### Task directions
What you return must be the lines of the data that hold the word "Cuando".
** Information supplied follows **
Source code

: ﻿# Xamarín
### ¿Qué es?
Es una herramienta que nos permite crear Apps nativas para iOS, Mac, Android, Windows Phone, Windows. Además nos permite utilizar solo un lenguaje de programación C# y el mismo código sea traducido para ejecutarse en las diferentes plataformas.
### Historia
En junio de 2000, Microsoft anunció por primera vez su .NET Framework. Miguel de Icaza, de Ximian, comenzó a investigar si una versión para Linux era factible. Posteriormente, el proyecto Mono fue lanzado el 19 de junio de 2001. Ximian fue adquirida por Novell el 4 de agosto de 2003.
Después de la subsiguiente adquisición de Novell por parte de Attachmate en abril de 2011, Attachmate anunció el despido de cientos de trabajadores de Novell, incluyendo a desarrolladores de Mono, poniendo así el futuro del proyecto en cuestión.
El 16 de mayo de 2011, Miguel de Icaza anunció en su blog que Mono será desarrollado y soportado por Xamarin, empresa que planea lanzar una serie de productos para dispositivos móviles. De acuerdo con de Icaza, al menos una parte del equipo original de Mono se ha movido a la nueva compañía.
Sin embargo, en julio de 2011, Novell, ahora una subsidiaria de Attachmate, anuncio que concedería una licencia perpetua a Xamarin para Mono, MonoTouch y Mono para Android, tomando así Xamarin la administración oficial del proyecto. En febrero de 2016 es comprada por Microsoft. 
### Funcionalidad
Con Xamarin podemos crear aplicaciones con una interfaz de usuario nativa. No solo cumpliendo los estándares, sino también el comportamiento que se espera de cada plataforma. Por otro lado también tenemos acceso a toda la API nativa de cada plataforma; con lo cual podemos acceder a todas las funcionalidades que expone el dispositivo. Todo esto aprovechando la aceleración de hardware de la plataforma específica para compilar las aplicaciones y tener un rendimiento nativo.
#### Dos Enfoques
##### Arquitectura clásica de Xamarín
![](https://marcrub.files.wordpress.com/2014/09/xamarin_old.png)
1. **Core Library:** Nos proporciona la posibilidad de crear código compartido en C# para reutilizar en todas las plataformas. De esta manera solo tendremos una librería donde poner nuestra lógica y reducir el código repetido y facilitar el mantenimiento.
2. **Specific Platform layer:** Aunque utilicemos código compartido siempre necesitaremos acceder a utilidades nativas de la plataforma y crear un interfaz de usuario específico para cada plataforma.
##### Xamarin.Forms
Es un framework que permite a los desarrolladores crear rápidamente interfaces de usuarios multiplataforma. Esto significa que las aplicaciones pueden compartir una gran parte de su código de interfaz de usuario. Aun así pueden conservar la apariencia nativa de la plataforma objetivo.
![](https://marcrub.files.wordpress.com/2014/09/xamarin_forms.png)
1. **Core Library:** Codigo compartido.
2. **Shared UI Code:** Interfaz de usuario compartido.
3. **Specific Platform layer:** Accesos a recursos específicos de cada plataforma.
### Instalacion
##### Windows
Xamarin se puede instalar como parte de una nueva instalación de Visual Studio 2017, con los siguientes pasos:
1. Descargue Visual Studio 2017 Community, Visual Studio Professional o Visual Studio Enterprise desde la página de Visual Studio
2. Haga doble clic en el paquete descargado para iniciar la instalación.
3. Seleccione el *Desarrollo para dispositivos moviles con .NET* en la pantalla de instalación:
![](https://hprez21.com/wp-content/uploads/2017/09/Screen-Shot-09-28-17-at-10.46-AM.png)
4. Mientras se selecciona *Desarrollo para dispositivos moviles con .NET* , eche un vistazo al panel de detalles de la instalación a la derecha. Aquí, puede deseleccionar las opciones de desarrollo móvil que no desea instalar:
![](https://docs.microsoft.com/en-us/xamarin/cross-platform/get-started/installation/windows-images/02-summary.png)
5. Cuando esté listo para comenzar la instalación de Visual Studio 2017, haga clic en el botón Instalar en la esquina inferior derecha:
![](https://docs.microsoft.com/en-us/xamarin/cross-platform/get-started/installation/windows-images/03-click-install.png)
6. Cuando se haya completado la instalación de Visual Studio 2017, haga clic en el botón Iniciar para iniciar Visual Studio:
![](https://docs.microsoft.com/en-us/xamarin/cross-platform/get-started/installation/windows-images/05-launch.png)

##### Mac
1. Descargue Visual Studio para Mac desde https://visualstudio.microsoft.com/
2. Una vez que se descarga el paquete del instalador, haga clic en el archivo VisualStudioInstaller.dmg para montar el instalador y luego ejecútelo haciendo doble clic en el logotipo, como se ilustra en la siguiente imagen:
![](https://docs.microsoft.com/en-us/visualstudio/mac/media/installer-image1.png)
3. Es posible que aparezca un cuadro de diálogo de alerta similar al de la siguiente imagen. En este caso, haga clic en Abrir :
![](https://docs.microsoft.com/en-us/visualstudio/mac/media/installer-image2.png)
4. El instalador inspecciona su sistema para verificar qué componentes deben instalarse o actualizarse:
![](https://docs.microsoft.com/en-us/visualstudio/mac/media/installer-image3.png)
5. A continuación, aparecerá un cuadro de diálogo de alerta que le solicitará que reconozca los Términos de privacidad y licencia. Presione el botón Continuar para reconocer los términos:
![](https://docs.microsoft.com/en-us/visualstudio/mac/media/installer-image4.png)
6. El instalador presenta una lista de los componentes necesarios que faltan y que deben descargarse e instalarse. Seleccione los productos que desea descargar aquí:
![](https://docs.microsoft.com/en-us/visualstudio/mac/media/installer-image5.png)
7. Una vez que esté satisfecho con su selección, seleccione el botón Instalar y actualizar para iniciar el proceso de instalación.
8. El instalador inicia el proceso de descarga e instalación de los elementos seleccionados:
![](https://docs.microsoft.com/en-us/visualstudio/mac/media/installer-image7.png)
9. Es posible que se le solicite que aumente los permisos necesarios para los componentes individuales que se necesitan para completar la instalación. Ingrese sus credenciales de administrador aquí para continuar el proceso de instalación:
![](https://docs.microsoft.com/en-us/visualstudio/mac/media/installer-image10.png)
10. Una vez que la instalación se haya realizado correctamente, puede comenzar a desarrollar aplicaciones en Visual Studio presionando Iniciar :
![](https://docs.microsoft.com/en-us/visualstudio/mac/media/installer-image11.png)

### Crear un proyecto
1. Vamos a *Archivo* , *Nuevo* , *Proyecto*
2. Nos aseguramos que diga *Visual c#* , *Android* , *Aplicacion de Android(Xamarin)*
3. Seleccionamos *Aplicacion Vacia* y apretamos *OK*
** End of Information supplied **
### Solution to this exercise
5. Cuando esté listo para comenzar la instalación de Visual Studio 2017, haga clic en el botón Instalar en la esquina inferior derecha:
6. Cuando se haya completado la instalación de Visual Studio 2017, haga clic en el botón Iniciar para iniciar Visual Studio:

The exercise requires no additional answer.